AIJ had 122 contracts with domestic corporate pensions and one with a foreign investor as of March 2011, according to filings with Japan Securities Investment Advisers Association. Eight retirement funds had allocated more than 30 percent of their money to AIJ, while one of them had more than half of its 9.1 billion yen it manages with AIJ, according to Japan’s health ministry data.

“What is particularly unfortunate is that this group of investors has been among the very few bright spots in the Asian hedge fund industry over the last two to three years,” Douglas wrote in the GFIA report. “We see a good number of Japanese boutiques, as well as some pan-Asian specialists, that have largely filled up with Japan pension fund money.”

Thirty-two percent of 119 Japanese pensions had wanted to add alternative investments this fiscal year, according to a survey in April 2011 by JPMorgan Chase & Co.’s Tokyo-based asset management unit. Alternative investments also include private equity funds, real estate, commodities and infrastructure.

‘Serious Incident’

“This is a very serious incident, no doubt about it,” Ed Rogers, chief executive officer of Tokyo-based Rogers Investment Advisors, said in a Bloomberg Television interview from New York. “But I think it needs to be taken within context.
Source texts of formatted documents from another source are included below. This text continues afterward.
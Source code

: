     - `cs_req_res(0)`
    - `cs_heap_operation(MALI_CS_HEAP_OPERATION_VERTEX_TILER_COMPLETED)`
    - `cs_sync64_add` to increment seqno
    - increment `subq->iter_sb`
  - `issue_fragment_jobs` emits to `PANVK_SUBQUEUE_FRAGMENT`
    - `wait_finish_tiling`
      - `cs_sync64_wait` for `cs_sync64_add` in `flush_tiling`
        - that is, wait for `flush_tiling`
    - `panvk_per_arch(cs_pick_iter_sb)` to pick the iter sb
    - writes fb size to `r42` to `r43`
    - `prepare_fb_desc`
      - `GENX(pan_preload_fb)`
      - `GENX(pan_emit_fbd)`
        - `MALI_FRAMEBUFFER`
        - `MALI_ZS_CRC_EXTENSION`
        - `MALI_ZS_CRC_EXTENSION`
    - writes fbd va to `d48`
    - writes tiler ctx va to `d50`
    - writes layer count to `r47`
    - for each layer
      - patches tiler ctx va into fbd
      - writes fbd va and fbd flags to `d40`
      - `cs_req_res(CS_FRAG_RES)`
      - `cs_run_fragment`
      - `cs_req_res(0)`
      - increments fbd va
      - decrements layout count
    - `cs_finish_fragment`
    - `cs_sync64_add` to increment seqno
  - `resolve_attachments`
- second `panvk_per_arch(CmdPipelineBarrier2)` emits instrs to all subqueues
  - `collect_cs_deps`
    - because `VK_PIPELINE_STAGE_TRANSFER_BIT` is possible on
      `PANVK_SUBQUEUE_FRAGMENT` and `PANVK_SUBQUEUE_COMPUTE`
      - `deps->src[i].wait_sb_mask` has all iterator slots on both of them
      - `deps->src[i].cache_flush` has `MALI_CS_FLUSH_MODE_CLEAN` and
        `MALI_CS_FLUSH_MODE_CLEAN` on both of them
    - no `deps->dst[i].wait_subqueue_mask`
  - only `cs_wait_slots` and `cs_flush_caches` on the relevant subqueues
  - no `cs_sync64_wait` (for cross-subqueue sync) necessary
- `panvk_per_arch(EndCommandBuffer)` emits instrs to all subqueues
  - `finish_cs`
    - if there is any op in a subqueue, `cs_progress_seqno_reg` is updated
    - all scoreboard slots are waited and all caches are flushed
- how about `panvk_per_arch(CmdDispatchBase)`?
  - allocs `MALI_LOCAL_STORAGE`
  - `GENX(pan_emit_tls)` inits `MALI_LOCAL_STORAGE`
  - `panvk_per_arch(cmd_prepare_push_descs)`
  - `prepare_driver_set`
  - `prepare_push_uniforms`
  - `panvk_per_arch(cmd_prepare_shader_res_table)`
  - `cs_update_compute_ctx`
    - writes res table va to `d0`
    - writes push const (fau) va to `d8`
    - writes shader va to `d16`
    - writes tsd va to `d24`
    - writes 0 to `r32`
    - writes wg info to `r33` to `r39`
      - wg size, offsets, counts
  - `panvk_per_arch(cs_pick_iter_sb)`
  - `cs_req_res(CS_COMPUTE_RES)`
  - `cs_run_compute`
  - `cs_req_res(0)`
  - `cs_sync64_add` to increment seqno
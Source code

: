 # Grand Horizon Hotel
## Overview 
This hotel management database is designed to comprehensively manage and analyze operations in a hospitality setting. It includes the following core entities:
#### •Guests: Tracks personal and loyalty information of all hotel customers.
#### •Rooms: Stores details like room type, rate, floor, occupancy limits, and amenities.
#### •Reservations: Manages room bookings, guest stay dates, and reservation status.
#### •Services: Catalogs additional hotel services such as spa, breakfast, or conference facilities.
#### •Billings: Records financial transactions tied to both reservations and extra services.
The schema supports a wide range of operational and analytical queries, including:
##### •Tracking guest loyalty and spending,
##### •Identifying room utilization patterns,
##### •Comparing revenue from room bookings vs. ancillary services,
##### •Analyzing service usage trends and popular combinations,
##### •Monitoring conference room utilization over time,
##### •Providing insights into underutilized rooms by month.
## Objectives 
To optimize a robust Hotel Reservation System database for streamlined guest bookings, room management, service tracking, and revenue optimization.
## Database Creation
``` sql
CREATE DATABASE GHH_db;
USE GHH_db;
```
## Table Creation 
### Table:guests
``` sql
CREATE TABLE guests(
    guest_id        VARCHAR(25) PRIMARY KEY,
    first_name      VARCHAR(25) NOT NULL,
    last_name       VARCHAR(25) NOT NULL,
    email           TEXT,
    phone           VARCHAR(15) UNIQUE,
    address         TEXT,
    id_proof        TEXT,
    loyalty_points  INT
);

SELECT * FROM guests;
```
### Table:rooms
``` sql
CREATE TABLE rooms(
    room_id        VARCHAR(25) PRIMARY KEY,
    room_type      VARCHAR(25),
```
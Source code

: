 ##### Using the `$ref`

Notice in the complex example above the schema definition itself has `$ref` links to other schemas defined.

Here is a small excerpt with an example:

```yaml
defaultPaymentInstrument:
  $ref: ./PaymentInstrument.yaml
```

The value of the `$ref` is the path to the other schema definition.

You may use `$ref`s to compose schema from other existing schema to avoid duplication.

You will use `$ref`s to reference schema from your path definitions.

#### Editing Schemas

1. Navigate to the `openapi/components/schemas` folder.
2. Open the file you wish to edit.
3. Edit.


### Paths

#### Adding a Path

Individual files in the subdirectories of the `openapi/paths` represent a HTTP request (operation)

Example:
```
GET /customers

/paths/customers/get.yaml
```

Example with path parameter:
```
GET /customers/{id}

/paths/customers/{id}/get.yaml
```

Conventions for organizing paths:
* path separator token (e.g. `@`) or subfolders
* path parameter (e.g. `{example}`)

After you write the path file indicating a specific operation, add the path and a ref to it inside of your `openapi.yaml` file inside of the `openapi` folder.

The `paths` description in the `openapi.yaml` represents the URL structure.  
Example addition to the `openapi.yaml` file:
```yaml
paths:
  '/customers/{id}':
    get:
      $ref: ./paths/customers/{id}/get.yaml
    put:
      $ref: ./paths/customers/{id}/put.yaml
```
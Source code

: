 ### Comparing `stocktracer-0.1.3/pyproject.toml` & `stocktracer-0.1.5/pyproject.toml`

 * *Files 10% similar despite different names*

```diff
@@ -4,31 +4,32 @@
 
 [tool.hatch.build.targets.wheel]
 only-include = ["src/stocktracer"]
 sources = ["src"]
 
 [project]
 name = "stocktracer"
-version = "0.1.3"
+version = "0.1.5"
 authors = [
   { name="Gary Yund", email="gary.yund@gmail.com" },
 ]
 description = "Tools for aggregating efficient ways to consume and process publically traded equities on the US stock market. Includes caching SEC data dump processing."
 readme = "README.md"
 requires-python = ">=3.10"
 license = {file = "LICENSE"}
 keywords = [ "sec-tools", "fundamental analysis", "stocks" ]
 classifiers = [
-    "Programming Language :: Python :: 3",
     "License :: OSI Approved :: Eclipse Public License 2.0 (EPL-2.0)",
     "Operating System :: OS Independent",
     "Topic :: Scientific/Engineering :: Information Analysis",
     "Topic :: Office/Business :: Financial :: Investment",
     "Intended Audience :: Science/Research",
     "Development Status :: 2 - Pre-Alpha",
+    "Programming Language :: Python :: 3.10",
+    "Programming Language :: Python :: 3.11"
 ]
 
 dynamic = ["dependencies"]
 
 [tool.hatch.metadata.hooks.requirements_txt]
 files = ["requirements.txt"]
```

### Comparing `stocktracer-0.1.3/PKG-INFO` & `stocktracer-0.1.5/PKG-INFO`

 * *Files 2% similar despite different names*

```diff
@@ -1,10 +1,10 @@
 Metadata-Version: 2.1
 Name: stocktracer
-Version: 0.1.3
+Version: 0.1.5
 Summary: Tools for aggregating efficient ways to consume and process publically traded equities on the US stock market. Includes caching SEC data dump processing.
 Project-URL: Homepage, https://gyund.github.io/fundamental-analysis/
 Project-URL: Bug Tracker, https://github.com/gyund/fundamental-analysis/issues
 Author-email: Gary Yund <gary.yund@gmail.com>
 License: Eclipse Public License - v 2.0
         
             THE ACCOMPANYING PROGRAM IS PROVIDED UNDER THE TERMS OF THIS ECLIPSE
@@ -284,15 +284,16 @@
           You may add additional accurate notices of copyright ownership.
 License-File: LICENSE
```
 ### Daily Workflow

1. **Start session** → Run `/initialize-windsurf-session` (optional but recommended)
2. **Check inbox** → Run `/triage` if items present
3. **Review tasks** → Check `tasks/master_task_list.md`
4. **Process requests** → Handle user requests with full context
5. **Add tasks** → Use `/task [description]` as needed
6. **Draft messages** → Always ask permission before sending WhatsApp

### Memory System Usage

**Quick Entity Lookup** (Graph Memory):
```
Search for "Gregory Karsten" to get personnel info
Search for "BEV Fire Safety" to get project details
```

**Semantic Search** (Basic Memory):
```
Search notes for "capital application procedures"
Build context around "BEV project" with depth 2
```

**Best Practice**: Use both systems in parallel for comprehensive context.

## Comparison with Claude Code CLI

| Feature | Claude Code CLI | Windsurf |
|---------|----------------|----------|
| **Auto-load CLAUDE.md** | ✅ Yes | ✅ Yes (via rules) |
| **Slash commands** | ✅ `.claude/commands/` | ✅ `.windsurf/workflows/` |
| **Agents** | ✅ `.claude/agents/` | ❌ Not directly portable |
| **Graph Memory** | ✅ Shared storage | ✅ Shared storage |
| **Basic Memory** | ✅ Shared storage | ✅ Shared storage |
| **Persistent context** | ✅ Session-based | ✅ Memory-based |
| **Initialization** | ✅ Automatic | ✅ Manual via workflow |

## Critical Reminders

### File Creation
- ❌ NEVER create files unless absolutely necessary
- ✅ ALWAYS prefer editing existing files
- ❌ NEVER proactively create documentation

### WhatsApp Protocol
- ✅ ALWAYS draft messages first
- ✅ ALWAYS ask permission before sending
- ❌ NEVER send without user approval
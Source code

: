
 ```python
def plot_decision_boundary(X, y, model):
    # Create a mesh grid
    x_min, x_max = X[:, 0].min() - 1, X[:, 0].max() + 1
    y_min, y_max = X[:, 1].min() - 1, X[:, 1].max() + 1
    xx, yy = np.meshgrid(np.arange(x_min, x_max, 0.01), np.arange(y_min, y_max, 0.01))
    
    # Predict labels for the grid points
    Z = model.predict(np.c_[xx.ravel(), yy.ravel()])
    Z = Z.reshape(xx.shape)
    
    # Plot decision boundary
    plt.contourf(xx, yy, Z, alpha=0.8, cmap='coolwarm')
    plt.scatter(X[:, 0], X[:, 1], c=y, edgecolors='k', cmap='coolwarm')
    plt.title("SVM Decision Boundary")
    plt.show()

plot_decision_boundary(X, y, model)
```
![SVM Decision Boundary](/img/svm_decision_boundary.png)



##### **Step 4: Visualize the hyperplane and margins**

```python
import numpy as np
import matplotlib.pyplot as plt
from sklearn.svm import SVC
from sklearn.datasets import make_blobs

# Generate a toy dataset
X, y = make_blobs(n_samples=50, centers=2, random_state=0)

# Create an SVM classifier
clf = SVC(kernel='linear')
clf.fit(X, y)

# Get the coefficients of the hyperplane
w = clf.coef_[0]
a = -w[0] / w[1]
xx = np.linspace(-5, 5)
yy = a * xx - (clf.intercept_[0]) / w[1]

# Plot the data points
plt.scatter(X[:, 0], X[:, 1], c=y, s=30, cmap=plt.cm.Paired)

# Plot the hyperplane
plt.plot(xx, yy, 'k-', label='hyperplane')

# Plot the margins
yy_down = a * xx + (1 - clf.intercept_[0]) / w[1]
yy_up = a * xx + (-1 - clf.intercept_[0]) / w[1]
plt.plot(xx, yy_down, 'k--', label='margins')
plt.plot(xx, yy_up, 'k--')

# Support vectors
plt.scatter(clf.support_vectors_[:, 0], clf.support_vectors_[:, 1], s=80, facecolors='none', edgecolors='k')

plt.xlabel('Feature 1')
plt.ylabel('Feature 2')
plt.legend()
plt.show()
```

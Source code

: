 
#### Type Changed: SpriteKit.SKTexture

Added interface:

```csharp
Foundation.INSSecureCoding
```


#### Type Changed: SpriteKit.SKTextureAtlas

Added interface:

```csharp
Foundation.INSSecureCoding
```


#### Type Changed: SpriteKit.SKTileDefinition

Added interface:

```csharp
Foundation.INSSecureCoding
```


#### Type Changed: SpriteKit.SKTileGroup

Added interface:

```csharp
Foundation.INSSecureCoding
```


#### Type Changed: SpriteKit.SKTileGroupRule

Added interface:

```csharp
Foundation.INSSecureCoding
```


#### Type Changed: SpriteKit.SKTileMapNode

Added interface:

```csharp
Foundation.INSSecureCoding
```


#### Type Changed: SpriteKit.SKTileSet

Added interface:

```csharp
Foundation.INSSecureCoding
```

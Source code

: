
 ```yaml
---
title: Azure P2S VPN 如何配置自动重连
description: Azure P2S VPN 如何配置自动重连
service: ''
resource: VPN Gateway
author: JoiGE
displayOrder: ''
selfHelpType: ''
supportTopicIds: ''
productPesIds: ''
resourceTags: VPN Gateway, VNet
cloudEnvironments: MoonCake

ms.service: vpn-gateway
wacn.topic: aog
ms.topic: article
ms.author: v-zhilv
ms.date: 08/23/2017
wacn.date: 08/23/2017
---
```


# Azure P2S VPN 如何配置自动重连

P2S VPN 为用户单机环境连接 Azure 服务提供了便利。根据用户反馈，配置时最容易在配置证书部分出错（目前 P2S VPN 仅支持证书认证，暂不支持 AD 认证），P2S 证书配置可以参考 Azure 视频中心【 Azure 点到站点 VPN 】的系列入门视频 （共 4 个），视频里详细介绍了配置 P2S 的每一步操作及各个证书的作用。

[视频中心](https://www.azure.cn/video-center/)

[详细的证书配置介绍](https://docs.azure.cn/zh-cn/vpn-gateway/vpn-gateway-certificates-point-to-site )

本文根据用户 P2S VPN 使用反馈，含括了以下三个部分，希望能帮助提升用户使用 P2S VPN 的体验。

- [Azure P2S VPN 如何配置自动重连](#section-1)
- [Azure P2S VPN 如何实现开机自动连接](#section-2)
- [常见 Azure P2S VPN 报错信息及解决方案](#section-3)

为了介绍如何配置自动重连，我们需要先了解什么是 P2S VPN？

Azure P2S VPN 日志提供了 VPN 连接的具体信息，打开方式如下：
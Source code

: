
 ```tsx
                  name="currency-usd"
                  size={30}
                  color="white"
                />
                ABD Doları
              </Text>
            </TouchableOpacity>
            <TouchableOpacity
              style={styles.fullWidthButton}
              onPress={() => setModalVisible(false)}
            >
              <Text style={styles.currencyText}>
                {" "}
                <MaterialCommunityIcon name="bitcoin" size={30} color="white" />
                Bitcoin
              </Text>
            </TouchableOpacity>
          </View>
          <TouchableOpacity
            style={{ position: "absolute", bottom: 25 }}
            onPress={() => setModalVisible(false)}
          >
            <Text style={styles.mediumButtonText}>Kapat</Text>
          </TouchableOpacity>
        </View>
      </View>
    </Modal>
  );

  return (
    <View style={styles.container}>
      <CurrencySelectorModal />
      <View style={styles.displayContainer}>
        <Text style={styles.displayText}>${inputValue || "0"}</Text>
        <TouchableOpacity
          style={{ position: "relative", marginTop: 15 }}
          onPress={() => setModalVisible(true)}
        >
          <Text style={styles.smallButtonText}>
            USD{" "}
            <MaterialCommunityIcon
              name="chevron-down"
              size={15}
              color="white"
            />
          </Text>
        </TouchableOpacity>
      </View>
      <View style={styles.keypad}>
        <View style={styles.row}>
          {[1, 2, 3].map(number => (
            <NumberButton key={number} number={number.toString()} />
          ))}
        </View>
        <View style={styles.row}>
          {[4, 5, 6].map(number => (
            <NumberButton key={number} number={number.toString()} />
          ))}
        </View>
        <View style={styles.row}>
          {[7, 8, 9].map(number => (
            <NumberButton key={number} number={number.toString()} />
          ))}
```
A $2 billion fund that has a problem in the context of a multitrillion-dollar asset management industry is not exactly like the whole house is burning down.”

Rogers said he was introduced to AIJ more than a year ago, which turned down his firm’s request to conduct due diligence.

As a result of the AIJ scandal, Japanese pensions will converge on the larger “safer” managers, both domestic and international, while smaller independent consultants will gradually disappear because the need for more formalized advice and due diligence overwhelm their ability to deliver advice, according to GFIA.

Tighter Oversight

Japan’s investigation of the industry may lead to tighter oversight of pension money investment. A total of 265 asset managers in Japan will be required to submit status reports to the financial watchdog by March 14. The reports must contain details of a firm’s operations, contracts and their amounts, and any past complaints from customers.

AIJ’s investigation also adds to growing criticism of Japan’s corporate governance following Olympus Corp.’s admission it covered up losses by overpaying advisers.

“Following hard on the heels of the Olympus scandal, there’ll surely be some ill-conceived legislation drafted to prevent further such governance lapses,” Douglas wrote in the report. “The combination of Japanese caution and Japanese consensus and homogenous decision making will lead to unhelpful outcomes for the industry.”